Marcelle Thirache : C'est
ce que j'aime dans l'encre de Chine : au fur et à mesure qu’elle
sèche, elle crée des craquelures ; la lumière passe au
travers d’entre elles et crée à nouveau toutes une myriade
de lignes que j'utilise beaucoup, qui sont justement en harmonie
avec le fond. Si je pense à un film comme Notes d'hiver,
on croit voir les feuilles des arbres, mais en fait il n'y
a pas de feuilles aux arbres puisque c'est l'hiver.
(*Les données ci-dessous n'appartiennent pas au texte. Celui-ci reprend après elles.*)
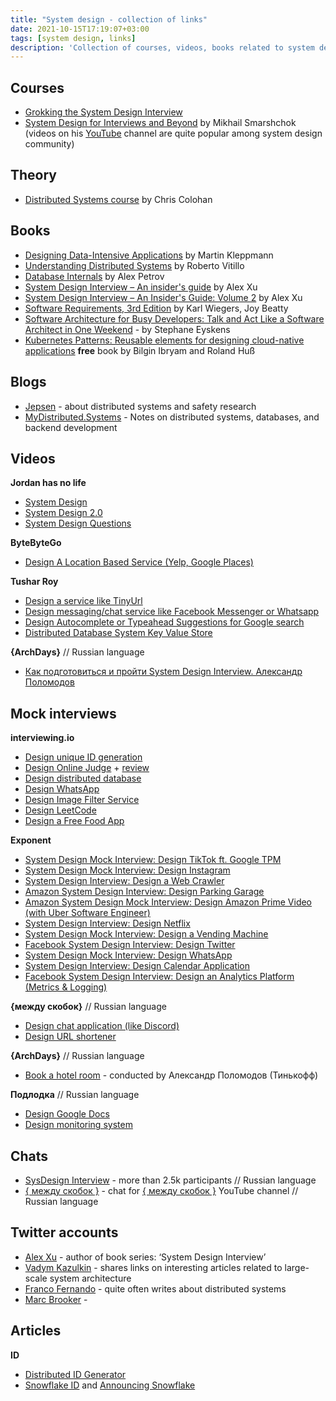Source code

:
 ```yaml
---
title: "System design - collection of links"
date: 2021-10-15T17:19:07+03:00
tags: [system design, links]
description: 'Collection of courses, videos, books related to system design interview preparation. Constantly updated.'
---
```


## Courses

* [Grokking the System Design Interview](https://www.educative.io/courses/grokking-the-system-design-interview)
* [System Design for Interviews and Beyond](https://systemdesignthinking.thinkific.com/courses/system-design-for-interviews-and-beyond) by Mikhail Smarshchok (videos on his [YouTube](https://www.youtube.com/c/SystemDesignInterview) channel are quite popular among system design community)

## Theory

* [Distributed Systems course](https://www.youtube.com/playlist?list=PLOE1GTZ5ouRPbpTnrZ3Wqjamfwn_Q5Y9A) by Chris Colohan

## Books

* [Designing Data-Intensive Applications](https://www.amazon.com/Designing-Data-Intensive-Applications-Reliable-Maintainable/dp/1449373321) by Martin Kleppmann
* [Understanding Distributed Systems](https://www.amazon.com/Understanding-Distributed-Systems-Second-applications/dp/1838430210) by Roberto Vitillo
* [Database Internals](https://www.amazon.com/Database-Internals-Deep-Distributed-Systems/dp/1492040347) by Alex Petrov
* [System Design Interview – An insider's guide](https://www.amazon.com/System-Design-Interview-insiders-Second/dp/B08CMF2CQF) by Alex Xu
* [System Design Interview – An Insider's Guide: Volume 2](https://www.amazon.com/System-Design-Interview-Insiders-Guide/dp/1736049119) by Alex Xu
* [Software Requirements, 3rd Edition](https://www.microsoftpressstore.com/store/software-requirements-9780735679665)
  by Karl Wiegers, Joy Beatty
* [Software Architecture for Busy Developers: Talk and Act Like a Software Architect in One Weekend](https://www.amazon.com/Software-Architecture-Busy-Developers-architect/dp/1801071594) - by Stephane Eyskens
* [Kubernetes Patterns: Reusable elements for designing cloud-native applications](https://www.redhat.com/en/engage/kubernetes-containers-architecture-s-201910240918) **free** book by Bilgin Ibryam and Roland Huß

## Blogs
* [Jepsen](https://jepsen.io/blog) - about distributed systems and safety research
* [MyDistributed.Systems](https://www.mydistributed.systems/) - Notes on distributed systems, databases, and backend development

## Videos

**Jordan has no life**
* [System Design](https://www.youtube.com/watch?v=ugVwhsWslAc&list=PLjTveVh7FakKjb4UYzUazqBNNF-WGurXp&pp=iAQB)
* [System Design 2.0](https://www.youtube.com/watch?v=bwt09KXDH94&list=PLjTveVh7FakLdTmm42TMxbN8PvVn5g4KJ&pp=iAQB)
* [System Design Questions](https://www.youtube.com/watch?v=f5Z7sbkwEwc&list=PLjTveVh7FakKmEXGgI6X-f3aRMWJM-mEm&pp=iAQB)

**ByteByteGo**
* [Design A Location Based Service (Yelp, Google Places)](https://www.youtube.com/watch?v=M4lR_Va97cQ)

**Tushar Roy**
* [Design a service like TinyUrl](https://www.youtube.com/watch?v=fMZMm_0ZhK4)
* [Design messaging/chat service like Facebook Messenger or Whatsapp](https://www.youtube.com/watch?v=zKPNUMkwOJE)
* [Design Autocomplete or Typeahead Suggestions for Google search](https://www.youtube.com/watch?v=us0qySiUsGU)
* [Distributed Database System Key Value Store](https://www.youtube.com/watch?v=rnZmdmlR-2M)

**{ArchDays}** // Russian language
* [Как подготовиться и пройти System Design Interview. Александр Поломодов](https://www.youtube.com/watch?v=jUbOm0B-eKQ)

## Mock interviews

**interviewing.io**
* [Design unique ID generation](https://www.youtube.com/watch?v=N0mqqI87_g4)
* [Design Online Judge](https://www.youtube.com/watch?v=azFj_qeIiKo) + [review](https://www.youtube.com/watch?v=IJSVmyhq2i0)
* [Design distributed database](https://www.youtube.com/watch?v=Lr0isffvjUc)
* [Design WhatsApp](https://www.youtube.com/watch?v=1zFA83cSt4c)
* [Design Image Filter Service](https://www.youtube.com/watch?v=-1CCLM6mDDk)
* [Design LeetCode](https://www.youtube.com/watch?v=hmoqH48JV00)
* [Design a Free Food App](https://www.youtube.com/watch?v=EOe8IkoNKGw)

**Exponent**
* [System Design Mock Interview: Design TikTok ft. Google TPM](https://www.youtube.com/watch?v=Z-0g_aJL5Fw)
* [System Design Mock Interview: Design Instagram](https://www.youtube.com/watch?v=VJpfO6KdyWE)
* [System Design Interview: Design a Web Crawler](https://www.youtube.com/watch?v=TuWkpeZiAKc)
* [Amazon System Design Interview: Design Parking Garage](https://www.youtube.com/watch?v=NtMvNh0WFVM)
* [Amazon System Design Mock Interview: Design Amazon Prime Video (with Uber Software Engineer)](https://www.youtube.com/watch?v=jMRo9QQKja8)
* [System Design Interview: Design Netflix](https://www.youtube.com/watch?v=VvZf7lISfgs)
* [System Design Mock Interview: Design a Vending Machine](https://www.youtube.com/watch?v=D0kDMUgo27c)
* [Facebook System Design Interview: Design Twitter](https://www.youtube.com/watch?v=QF8JNSoJD8E)
* [System Design Mock Interview: Design WhatsApp](https://www.youtube.com/watch?v=0iyLURrWIgQ)
* [System Design Interview: Design Calendar Application](https://www.youtube.com/watch?v=39eAITqeu7g)
* [Facebook System Design Interview: Design an Analytics Platform (Metrics & Logging)](https://www.youtube.com/watch?v=kIcq1_pBQSY)

**{между скобок}** // Russian language
* [Design chat application (like Discord)](https://www.youtube.com/watch?v=f_CtX-KBPOU)
* [Design URL shortener](https://www.youtube.com/watch?v=78i0nPnV-cs)

**{ArchDays}** // Russian language
* [Book a hotel room](https://www.youtube.com/watch?v=Wh5Ya6UFG1k) - conducted by Александр Поломодов (Тинькофф)

**Подлодка** // Russian language
* [Design Google Docs](https://www.youtube.com/watch?v=CPa8T78uT_A)
* [Design monitoring system](https://www.youtube.com/watch?v=yUf0jsZuy5k)

## Chats
* [SysDesign Interview](https://t.me/sysdesign_interview) - more than 2.5k participants // Russian language
* [{ между скобок }](https://t.me/backend_megdu_skobkah) - chat for [{ между скобок }](https://www.youtube.com/channel/UCFPfUAT-o8BZ5vsqAcy7gcw) YouTube channel  // Russian language

## Twitter accounts
* [Alex Xu](https://twitter.com/alexxubyte) - author of book series: ‘System Design Interview’
* [Vadym Kazulkin](https://twitter.com/VKazulkin) - shares links on interesting articles related to large-scale system architecture
* [Franco Fernando](https://twitter.com/Franc0Fernand0) - quite often writes about distributed systems
* [Marc Brooker](https://twitter.com/MarcJBrooker) - 

## Articles
**ID**
* [Distributed ID Generator](https://towardsdatascience.com/ace-the-system-design-interview-distributed-id-generator-c65c6b568027)
* [Snowflake ID](https://www.wikiwand.com/en/Snowflake_ID) and [Announcing Snowflake](https://blog.twitter.com/engineering/en_us/a/2010/announcing-snowflake)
Mais on
voit des feuilles d'arbre à cause de ces ramures engendrées
par l'encre de Chine.
Cinéastes.net : L'aspect purement
visuel de vos films, le silence qui est volontaire, pourquoi
est-il choisi ?
Marcelle Thirache : Quand
on regarde une toile ou une sculpture, on ne se demande pas
s'il y a du son ou pas. C'est une tradition du cinéma industriel
d'avoir mis du son, parce qu'à l'origine du cinéma, il n'y
en avait pas. On a vu de très beaux films sans son, qui étaient
d'ailleurs beaucoup plus expressifs pour certains. Comme je
ne travaille que sur l'image et que je ne raconte absolument
aucune histoire, je ne vois pas du tout l'intérêt de mettre
du son. Et j’ai envie de dire qu'ils sont sonores visuellement
: quand je crée un film comme Chorégraphies ou mes
Abstractions, c'est déjà une musique visuelle… Donc rajouter
une musique sur une musique, ça fait beaucoup de bruit tout
ça. Mais j'ai déjà fait un film avec du son, ça m'a plu, j'en
referai… J'ai des idées...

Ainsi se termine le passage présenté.